Items from a data source
# # # #

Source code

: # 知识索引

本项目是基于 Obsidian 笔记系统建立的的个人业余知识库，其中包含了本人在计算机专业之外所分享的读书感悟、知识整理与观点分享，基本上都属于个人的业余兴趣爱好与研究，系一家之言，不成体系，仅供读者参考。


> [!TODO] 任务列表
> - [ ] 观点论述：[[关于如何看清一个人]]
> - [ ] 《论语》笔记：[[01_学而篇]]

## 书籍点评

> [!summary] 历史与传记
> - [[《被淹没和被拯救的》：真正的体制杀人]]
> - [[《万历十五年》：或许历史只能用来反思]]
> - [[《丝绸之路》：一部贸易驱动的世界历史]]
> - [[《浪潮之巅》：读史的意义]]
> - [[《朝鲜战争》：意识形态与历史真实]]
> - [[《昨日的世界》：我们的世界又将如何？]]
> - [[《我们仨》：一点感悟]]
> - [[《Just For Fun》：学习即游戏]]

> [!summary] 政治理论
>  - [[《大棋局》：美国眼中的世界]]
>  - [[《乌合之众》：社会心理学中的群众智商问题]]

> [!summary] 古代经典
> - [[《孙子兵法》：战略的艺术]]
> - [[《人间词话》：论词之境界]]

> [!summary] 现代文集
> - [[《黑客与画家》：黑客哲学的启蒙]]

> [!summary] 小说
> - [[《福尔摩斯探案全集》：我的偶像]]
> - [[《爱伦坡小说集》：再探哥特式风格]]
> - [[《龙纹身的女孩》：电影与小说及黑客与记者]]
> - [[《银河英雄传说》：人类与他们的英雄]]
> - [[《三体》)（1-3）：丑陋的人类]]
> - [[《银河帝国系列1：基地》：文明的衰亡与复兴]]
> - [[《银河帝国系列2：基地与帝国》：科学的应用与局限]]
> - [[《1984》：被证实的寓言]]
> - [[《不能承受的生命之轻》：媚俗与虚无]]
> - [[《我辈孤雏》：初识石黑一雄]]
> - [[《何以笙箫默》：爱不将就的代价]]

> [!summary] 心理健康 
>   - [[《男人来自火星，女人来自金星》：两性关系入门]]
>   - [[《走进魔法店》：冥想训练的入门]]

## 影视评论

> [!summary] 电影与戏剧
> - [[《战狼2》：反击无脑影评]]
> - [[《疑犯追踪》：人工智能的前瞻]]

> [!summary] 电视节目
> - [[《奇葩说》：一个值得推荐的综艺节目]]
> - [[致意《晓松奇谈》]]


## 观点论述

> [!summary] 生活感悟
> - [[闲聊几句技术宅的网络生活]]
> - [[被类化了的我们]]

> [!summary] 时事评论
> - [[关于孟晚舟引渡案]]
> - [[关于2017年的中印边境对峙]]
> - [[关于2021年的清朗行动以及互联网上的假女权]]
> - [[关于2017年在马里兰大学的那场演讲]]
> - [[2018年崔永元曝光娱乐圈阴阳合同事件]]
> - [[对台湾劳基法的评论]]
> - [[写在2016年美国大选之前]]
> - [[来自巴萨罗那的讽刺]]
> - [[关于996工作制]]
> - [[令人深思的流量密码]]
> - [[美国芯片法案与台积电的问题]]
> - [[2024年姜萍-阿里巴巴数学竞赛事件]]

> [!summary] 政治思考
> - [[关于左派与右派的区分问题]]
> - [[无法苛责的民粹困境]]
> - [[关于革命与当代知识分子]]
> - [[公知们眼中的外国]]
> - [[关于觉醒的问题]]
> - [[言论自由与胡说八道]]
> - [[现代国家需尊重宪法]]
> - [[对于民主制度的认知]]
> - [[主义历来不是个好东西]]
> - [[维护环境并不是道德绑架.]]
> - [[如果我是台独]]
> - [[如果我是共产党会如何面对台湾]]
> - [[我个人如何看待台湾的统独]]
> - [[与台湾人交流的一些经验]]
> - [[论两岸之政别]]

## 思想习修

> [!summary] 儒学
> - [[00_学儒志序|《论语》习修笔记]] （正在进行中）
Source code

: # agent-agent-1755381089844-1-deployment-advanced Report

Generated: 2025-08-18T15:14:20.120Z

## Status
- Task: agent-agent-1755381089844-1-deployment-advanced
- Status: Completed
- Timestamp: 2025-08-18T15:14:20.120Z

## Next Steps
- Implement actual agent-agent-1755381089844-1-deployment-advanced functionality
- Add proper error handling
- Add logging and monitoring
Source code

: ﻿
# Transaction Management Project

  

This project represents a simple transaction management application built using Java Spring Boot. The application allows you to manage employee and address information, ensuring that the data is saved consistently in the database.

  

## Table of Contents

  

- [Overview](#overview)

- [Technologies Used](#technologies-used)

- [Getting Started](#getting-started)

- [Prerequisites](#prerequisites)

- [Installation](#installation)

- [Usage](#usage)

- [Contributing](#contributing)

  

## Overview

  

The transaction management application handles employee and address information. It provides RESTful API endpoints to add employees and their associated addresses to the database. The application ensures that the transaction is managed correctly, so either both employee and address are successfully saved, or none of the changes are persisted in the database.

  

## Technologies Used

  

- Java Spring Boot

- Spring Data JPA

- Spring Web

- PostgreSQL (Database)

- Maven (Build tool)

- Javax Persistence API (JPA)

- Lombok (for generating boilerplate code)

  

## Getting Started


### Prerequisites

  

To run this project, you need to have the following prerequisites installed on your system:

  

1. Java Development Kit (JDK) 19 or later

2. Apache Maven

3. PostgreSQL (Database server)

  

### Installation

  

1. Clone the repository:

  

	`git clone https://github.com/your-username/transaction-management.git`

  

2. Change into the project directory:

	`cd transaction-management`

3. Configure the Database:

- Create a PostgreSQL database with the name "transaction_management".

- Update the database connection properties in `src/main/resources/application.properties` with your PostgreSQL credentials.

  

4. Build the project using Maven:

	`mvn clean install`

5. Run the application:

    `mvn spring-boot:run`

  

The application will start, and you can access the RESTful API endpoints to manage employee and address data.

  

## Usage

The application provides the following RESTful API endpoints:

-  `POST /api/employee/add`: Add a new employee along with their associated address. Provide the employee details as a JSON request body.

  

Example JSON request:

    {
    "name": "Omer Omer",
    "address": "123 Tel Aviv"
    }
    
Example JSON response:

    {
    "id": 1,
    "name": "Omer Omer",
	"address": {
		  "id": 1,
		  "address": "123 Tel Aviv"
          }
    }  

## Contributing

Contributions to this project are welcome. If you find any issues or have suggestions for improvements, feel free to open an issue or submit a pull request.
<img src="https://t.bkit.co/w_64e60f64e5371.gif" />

# # # #

Aim of the task:
Your answer should be the data above, retyped in full and unaltered.

Response to this task:
Source code

: # 知识索引

本项目是基于 Obsidian 笔记系统建立的的个人业余知识库，其中包含了本人在计算机专业之外所分享的读书感悟、知识整理与观点分享，基本上都属于个人的业余兴趣爱好与研究，系一家之言，不成体系，仅供读者参考。


> [!TODO] 任务列表
> - [ ] 观点论述：[[关于如何看清一个人]]
> - [ ] 《论语》笔记：[[01_学而篇]]

## 书籍点评

> [!summary] 历史与传记
> - [[《被淹没和被拯救的》：真正的体制杀人]]
> - [[《万历十五年》：或许历史只能用来反思]]
> - [[《丝绸之路》：一部贸易驱动的世界历史]]
> - [[《浪潮之巅》：读史的意义]]
> - [[《朝鲜战争》：意识形态与历史真实]]
> - [[《昨日的世界》：我们的世界又将如何？]]
> - [[《我们仨》：一点感悟]]
> - [[《Just For Fun》：学习即游戏]]

> [!summary] 政治理论
>  - [[《大棋局》：美国眼中的世界]]
>  - [[《乌合之众》：社会心理学中的群众智商问题]]

> [!summary] 古代经典
> - [[《孙子兵法》：战略的艺术]]
> - [[《人间词话》：论词之境界]]

> [!summary] 现代文集
> - [[《黑客与画家》：黑客哲学的启蒙]]

> [!summary] 小说
> - [[《福尔摩斯探案全集》：我的偶像]]
> - [[《爱伦坡小说集》：再探哥特式风格]]
> - [[《龙纹身的女孩》：电影与小说及黑客与记者]]
> - [[《银河英雄传说》：人类与他们的英雄]]
> - [[《三体》)（1-3）：丑陋的人类]]
> - [[《银河帝国系列1：基地》：文明的衰亡与复兴]]
> - [[《银河帝国系列2：基地与帝国》：科学的应用与局限]]
> - [[《1984》：被证实的寓言]]
> - [[《不能承受的生命之轻》：媚俗与虚无]]
> - [[《我辈孤雏》：初识石黑一雄]]
> - [[《何以笙箫默》：爱不将就的代价]]

> [!summary] 心理健康 
>   - [[《男人来自火星，女人来自金星》：两性关系入门]]
>   - [[《走进魔法店》：冥想训练的入门]]

## 影视评论

> [!summary] 电影与戏剧
> - [[《战狼2》：反击无脑影评]]
> - [[《疑犯追踪》：人工智能的前瞻]]

> [!summary] 电视节目
> - [[《奇葩说》：一个值得推荐的综艺节目]]
> - [[致意《晓松奇谈》]]


## 观点论述

> [!summary] 生活感悟
> - [[闲聊几句技术宅的网络生活]]
> - [[被类化了的我们]]

> [!summary] 时事评论
> - [[关于孟晚舟引渡案]]
> - [[关于2017年的中印边境对峙]]
> - [[关于2021年的清朗行动以及互联网上的假女权]]
> - [[关于2017年在马里兰大学的那场演讲]]
> - [[2018年崔永元曝光娱乐圈阴阳合同事件]]
> - [[对台湾劳基法的评论]]
> - [[写在2016年美国大选之前]]
> - [[来自巴萨罗那的讽刺]]
> - [[关于996工作制]]
> - [[令人深思的流量密码]]
> - [[美国芯片法案与台积电的问题]]
> - [[2024年姜萍-阿里巴巴数学竞赛事件]]

> [!summary] 政治思考
> - [[关于左派与右派的区分问题]]
> - [[无法苛责的民粹困境]]
> - [[关于革命与当代知识分子]]
> - [[公知们眼中的外国]]
> - [[关于觉醒的问题]]
> - [[言论自由与胡说八道]]
> - [[现代国家需尊重宪法]]
> - [[对于民主制度的认知]]
> - [[主义历来不是个好东西]]
> - [[维护环境并不是道德绑架.]]
> - [[如果我是台独]]
> - [[如果我是共产党会如何面对台湾]]
> - [[我个人如何看待台湾的统独]]
> - [[与台湾人交流的一些经验]]
> - [[论两岸之政别]]

## 思想习修

> [!summary] 儒学
> - [[00_学儒志序|《论语》习修笔记]] （正在进行中）
Source code

: # agent-agent-1755381089844-1-deployment-advanced Report

Generated: 2025-08-18T15:14:20.120Z

## Status
- Task: agent-agent-1755381089844-1-deployment-advanced
- Status: Completed
- Timestamp: 2025-08-18T15:14:20.120Z

## Next Steps
- Implement actual agent-agent-1755381089844-1-deployment-advanced functionality
- Add proper error handling
- Add logging and monitoring
Source code

: ﻿
# Transaction Management Project

  

This project represents a simple transaction management application built using Java Spring Boot. The application allows you to manage employee and address information, ensuring that the data is saved consistently in the database.

  

## Table of Contents

  

- [Overview](#overview)

- [Technologies Used](#technologies-used)

- [Getting Started](#getting-started)

- [Prerequisites](#prerequisites)

- [Installation](#installation)

- [Usage](#usage)

- [Contributing](#contributing)

  

## Overview

  

The transaction management application handles employee and address information. It provides RESTful API endpoints to add employees and their associated addresses to the database. The application ensures that the transaction is managed correctly, so either both employee and address are successfully saved, or none of the changes are persisted in the database.

  

## Technologies Used

  

- Java Spring Boot

- Spring Data JPA

- Spring Web

- PostgreSQL (Database)

- Maven (Build tool)

- Javax Persistence API (JPA)

- Lombok (for generating boilerplate code)

  

## Getting Started


### Prerequisites

  

To run this project, you need to have the following prerequisites installed on your system:

  

1. Java Development Kit (JDK) 19 or later

2. Apache Maven

3. PostgreSQL (Database server)

  

### Installation

  

1. Clone the repository:

  

	`git clone https://github.com/your-username/transaction-management.git`

  

2. Change into the project directory:

	`cd transaction-management`

3. Configure the Database:

- Create a PostgreSQL database with the name "transaction_management".

- Update the database connection properties in `src/main/resources/application.properties` with your PostgreSQL credentials.

  

4. Build the project using Maven:

	`mvn clean install`

5. Run the application:

    `mvn spring-boot:run`

  

The application will start, and you can access the RESTful API endpoints to manage employee and address data.

  

## Usage

The application provides the following RESTful API endpoints:

-  `POST /api/employee/add`: Add a new employee along with their associated address. Provide the employee details as a JSON request body.

  

Example JSON request:

    {
    "name": "Omer Omer",
    "address": "123 Tel Aviv"
    }
    
Example JSON response:

    {
    "id": 1,
    "name": "Omer Omer",
	"address": {
		  "id": 1,
		  "address": "123 Tel Aviv"
          }
    }  

## Contributing

Contributions to this project are welcome. If you find any issues or have suggestions for improvements, feel free to open an issue or submit a pull request.
<img src="https://t.bkit.co/w_64e60f64e5371.gif" />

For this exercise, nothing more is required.